=== REQUIRED ACTION ===
Look below for the line containing "transpose) operations. There" and the line containing "### Can one"; repeat exactly those two lines and all lines between them, and nothing else.

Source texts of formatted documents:
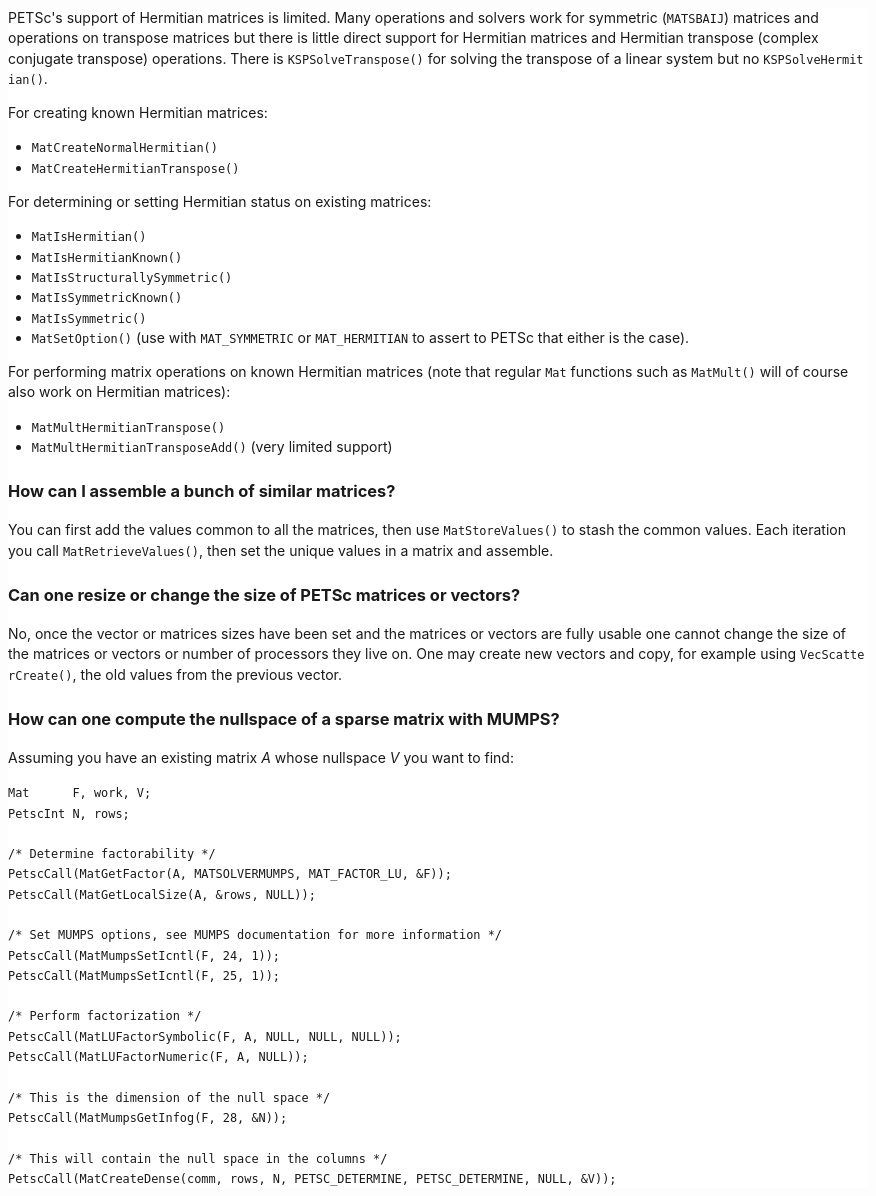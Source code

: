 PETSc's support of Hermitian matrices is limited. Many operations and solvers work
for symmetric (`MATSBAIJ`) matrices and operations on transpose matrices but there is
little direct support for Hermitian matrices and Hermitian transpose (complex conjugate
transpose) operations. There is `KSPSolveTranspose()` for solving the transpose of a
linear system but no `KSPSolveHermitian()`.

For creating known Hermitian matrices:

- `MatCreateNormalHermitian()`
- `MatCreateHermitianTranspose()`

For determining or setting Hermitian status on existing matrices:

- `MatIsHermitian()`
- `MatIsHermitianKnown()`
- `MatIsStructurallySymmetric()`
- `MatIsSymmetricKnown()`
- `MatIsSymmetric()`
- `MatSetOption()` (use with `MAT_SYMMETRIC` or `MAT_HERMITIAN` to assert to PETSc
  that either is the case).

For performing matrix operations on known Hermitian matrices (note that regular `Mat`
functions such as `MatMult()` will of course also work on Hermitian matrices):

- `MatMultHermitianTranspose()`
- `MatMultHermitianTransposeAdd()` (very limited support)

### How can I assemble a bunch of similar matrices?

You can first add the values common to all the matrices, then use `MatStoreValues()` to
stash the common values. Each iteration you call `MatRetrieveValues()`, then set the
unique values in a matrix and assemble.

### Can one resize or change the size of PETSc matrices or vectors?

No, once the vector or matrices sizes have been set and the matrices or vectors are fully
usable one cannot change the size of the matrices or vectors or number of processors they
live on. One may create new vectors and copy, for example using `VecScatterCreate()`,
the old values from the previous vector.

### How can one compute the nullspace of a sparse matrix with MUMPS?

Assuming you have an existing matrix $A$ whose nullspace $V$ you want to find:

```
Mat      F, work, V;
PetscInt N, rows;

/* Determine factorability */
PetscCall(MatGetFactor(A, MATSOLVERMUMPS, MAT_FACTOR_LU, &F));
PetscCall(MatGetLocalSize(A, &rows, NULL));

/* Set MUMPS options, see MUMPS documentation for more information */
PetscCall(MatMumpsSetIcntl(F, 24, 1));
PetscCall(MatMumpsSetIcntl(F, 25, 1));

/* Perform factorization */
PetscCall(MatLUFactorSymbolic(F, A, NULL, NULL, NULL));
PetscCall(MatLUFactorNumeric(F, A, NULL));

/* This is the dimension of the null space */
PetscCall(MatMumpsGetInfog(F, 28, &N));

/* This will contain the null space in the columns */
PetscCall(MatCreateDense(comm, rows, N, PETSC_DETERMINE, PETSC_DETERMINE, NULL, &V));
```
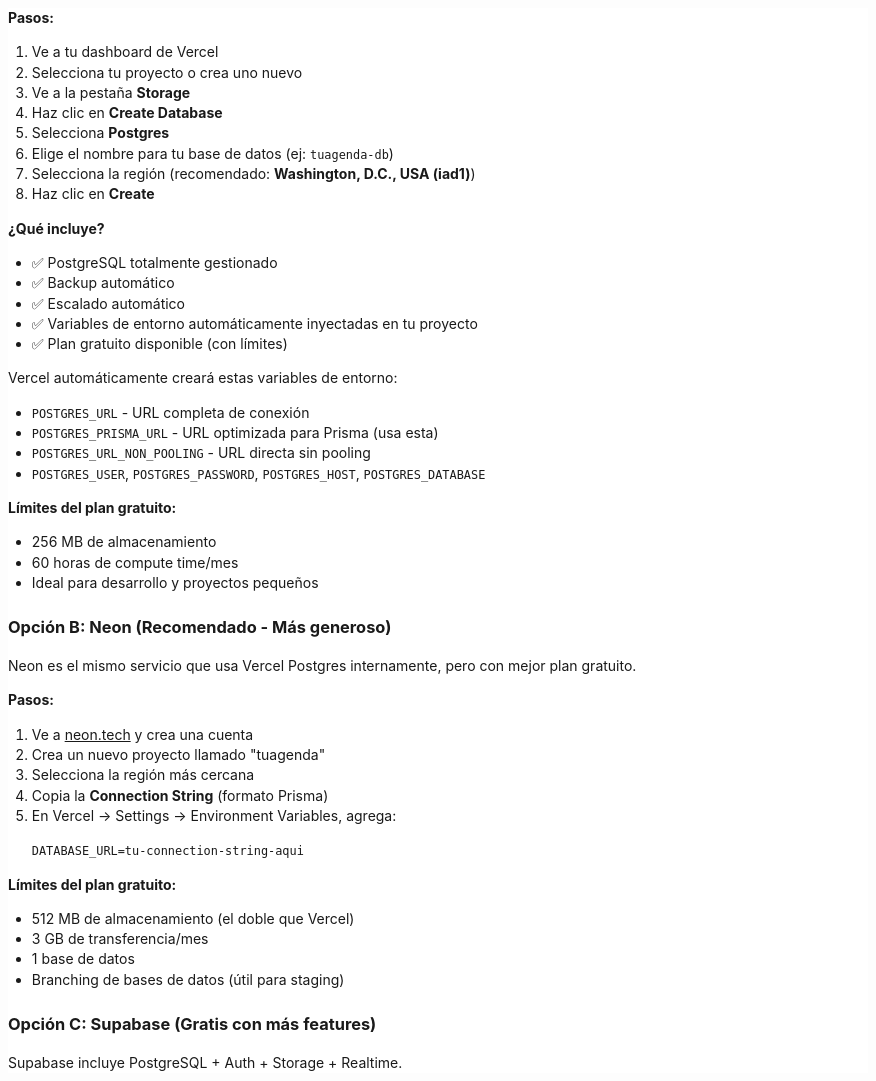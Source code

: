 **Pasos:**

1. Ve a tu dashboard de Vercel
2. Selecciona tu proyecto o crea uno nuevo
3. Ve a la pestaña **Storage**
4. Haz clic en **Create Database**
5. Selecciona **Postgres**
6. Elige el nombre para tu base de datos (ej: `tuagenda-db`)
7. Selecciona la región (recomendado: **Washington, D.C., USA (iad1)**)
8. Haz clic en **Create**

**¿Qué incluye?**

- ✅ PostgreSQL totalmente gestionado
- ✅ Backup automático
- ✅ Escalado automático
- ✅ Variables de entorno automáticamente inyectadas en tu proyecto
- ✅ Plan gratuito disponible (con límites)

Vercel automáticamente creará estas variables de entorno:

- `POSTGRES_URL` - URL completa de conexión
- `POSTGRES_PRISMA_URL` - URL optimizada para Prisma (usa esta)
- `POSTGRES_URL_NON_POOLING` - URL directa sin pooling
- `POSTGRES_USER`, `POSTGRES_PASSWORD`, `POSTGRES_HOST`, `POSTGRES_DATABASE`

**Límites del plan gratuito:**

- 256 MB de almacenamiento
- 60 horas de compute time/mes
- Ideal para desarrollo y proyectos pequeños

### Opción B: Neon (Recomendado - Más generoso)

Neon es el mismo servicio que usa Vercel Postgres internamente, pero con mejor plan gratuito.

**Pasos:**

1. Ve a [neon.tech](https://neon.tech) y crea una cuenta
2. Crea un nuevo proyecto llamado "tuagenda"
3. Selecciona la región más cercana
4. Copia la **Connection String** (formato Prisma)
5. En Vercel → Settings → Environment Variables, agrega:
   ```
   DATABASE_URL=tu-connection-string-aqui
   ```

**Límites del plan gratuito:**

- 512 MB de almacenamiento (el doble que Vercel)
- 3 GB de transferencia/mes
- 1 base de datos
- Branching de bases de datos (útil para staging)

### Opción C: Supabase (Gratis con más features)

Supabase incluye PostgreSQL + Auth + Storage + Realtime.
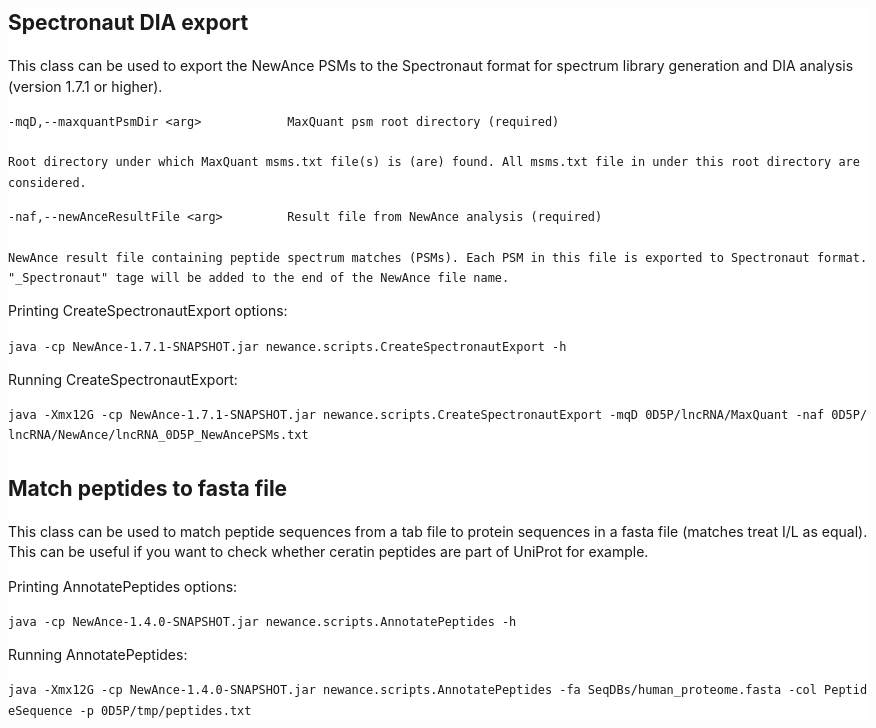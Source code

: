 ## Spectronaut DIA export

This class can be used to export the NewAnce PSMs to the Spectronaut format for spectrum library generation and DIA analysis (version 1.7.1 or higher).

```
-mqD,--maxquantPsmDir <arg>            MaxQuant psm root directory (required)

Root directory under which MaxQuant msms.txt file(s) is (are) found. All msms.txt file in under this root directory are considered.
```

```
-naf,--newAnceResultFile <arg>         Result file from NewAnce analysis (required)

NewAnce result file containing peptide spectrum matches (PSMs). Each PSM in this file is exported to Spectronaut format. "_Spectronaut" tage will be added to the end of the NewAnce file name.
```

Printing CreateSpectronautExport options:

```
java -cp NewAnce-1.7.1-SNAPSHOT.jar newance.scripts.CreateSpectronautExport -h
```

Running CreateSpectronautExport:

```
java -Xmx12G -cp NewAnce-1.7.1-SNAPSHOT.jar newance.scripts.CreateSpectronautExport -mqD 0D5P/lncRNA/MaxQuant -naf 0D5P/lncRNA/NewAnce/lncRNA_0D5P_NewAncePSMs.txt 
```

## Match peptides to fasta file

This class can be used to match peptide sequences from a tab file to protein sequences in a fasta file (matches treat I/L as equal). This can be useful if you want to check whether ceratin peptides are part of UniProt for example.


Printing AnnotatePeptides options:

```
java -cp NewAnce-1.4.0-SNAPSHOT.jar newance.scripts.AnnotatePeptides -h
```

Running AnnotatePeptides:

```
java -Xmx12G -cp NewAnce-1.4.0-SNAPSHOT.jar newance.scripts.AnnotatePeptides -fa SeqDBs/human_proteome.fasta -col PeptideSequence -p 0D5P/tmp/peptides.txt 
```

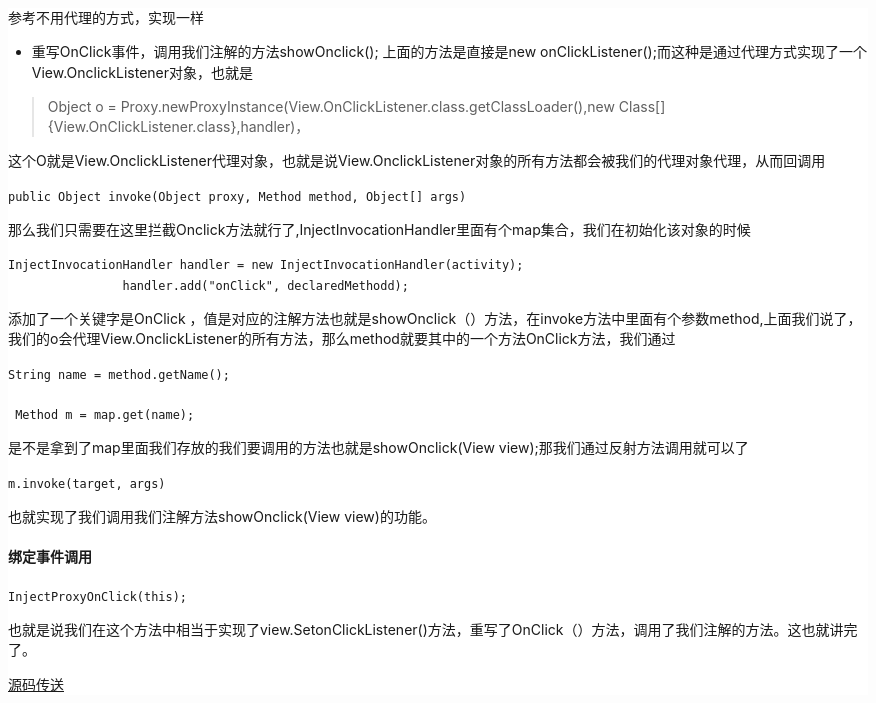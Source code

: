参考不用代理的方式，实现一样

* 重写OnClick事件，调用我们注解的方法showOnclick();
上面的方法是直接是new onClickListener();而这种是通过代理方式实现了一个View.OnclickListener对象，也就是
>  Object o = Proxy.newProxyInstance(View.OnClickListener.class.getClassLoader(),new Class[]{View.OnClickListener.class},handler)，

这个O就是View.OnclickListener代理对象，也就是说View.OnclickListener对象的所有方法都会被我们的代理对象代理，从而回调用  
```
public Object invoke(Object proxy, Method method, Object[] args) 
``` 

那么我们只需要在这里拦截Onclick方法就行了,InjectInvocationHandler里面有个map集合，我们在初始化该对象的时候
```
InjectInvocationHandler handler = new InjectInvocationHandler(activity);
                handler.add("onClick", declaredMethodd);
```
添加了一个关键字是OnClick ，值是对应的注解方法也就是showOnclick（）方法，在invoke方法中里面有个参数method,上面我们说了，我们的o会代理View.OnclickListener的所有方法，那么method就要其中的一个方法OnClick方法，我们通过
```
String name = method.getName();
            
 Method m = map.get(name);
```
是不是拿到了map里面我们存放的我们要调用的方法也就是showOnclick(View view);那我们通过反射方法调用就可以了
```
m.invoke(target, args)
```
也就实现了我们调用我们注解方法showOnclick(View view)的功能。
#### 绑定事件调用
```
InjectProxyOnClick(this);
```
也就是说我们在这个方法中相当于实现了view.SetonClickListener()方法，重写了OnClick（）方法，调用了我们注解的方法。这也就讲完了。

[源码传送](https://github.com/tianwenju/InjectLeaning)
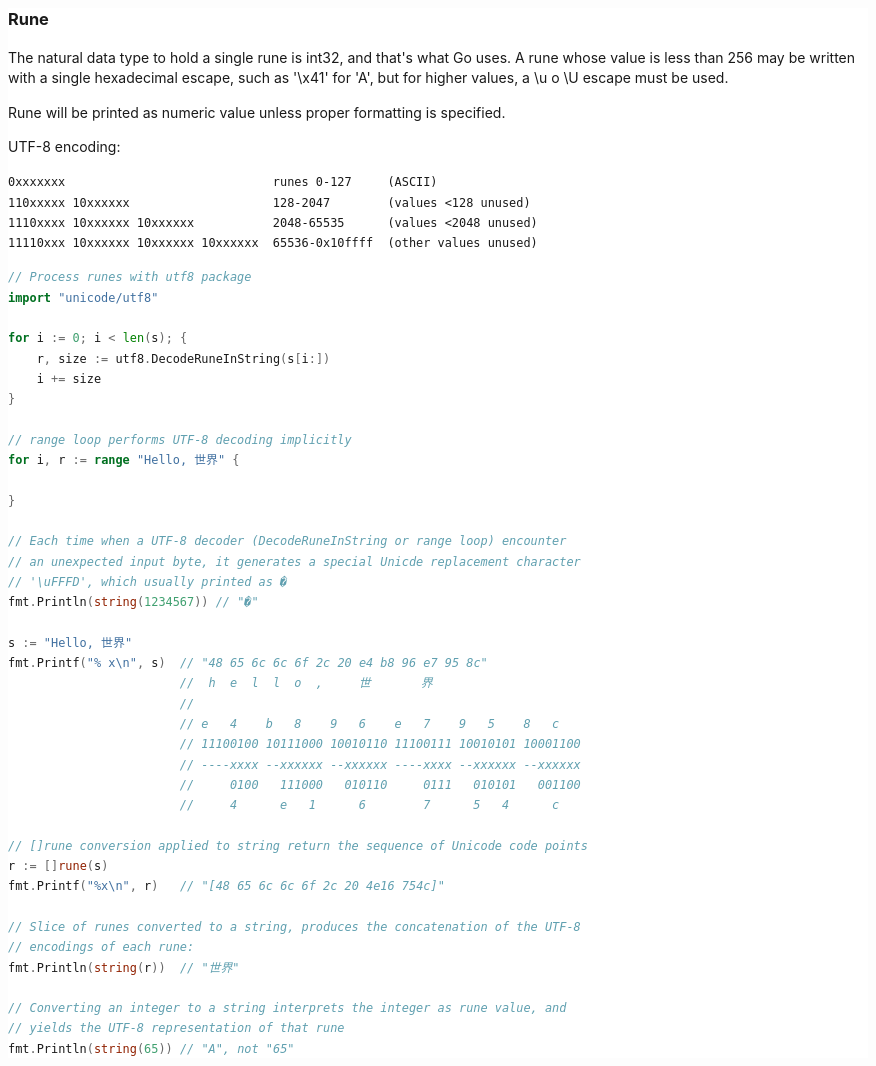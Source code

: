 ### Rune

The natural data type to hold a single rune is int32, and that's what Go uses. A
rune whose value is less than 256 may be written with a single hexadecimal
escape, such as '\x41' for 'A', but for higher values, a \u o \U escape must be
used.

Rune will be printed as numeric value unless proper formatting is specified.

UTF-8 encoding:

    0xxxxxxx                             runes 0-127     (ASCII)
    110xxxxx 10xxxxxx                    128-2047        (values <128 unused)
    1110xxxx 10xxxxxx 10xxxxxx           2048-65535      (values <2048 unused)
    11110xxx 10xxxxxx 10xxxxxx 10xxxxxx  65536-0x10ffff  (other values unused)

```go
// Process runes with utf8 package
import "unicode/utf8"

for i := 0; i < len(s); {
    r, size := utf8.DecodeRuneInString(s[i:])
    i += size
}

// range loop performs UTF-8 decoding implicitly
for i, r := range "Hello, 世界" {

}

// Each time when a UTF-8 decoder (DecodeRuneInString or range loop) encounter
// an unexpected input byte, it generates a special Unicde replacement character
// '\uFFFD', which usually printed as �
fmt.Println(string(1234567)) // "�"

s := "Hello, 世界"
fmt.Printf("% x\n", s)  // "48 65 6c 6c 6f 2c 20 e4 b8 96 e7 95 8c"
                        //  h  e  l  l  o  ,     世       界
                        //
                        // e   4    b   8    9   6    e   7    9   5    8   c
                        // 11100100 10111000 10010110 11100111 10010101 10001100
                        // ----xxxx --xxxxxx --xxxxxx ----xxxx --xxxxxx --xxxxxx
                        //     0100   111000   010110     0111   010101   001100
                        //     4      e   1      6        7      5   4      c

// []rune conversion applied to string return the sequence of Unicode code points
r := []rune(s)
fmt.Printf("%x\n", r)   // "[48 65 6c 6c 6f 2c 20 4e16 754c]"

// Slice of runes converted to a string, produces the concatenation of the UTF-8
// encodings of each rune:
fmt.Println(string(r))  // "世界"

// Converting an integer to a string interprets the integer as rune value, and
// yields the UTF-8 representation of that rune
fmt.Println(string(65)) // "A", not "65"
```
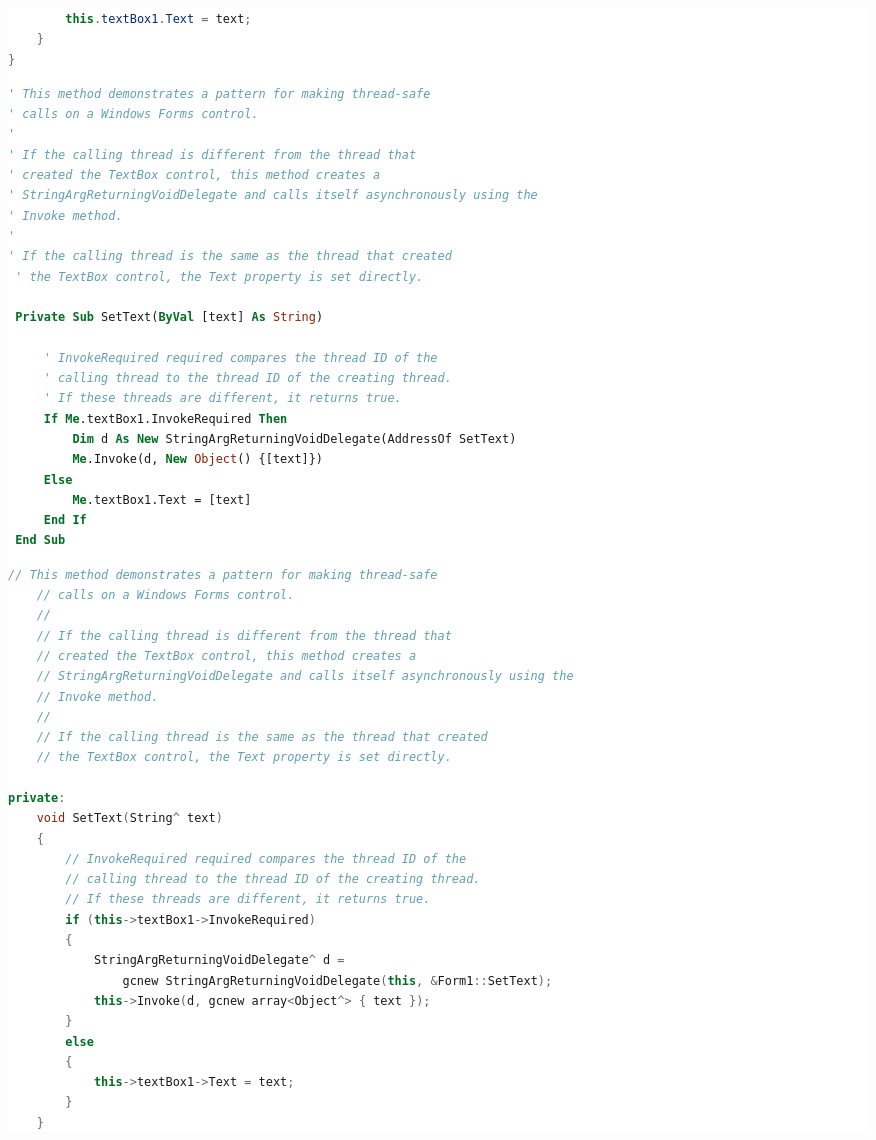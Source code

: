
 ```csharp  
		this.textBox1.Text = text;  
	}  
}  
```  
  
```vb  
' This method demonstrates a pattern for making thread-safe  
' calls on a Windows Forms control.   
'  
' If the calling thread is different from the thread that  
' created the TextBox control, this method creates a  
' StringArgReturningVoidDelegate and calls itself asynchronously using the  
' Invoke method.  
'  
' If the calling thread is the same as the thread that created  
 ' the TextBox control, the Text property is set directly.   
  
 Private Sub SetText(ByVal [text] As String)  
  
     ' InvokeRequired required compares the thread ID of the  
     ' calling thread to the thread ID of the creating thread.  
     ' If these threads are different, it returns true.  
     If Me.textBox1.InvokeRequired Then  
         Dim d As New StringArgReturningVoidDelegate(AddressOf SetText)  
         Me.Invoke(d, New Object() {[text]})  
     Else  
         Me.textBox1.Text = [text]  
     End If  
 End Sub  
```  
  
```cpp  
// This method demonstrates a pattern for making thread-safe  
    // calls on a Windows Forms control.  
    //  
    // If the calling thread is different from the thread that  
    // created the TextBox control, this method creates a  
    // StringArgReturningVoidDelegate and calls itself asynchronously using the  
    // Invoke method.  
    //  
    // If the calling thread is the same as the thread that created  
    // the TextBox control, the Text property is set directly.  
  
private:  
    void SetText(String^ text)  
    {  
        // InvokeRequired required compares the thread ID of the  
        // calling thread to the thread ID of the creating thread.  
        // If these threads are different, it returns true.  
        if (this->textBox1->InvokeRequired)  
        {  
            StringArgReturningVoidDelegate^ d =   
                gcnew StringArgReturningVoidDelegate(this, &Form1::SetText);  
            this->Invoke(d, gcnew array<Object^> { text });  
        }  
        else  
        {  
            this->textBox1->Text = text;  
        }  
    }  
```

=== EXPECTED OUTPUT ===
transpose) operations. There is `KSPSolveTranspose()` for solving the transpose of a
linear system but no `KSPSolveHermitian()`.

For creating known Hermitian matrices:

- `MatCreateNormalHermitian()`
- `MatCreateHermitianTranspose()`

For determining or setting Hermitian status on existing matrices:

- `MatIsHermitian()`
- `MatIsHermitianKnown()`
- `MatIsStructurallySymmetric()`
- `MatIsSymmetricKnown()`
- `MatIsSymmetric()`
- `MatSetOption()` (use with `MAT_SYMMETRIC` or `MAT_HERMITIAN` to assert to PETSc
  that either is the case).

For performing matrix operations on known Hermitian matrices (note that regular `Mat`
functions such as `MatMult()` will of course also work on Hermitian matrices):

- `MatMultHermitianTranspose()`
- `MatMultHermitianTransposeAdd()` (very limited support)

### How can I assemble a bunch of similar matrices?

You can first add the values common to all the matrices, then use `MatStoreValues()` to
stash the common values. Each iteration you call `MatRetrieveValues()`, then set the
unique values in a matrix and assemble.

### Can one resize or change the size of PETSc matrices or vectors?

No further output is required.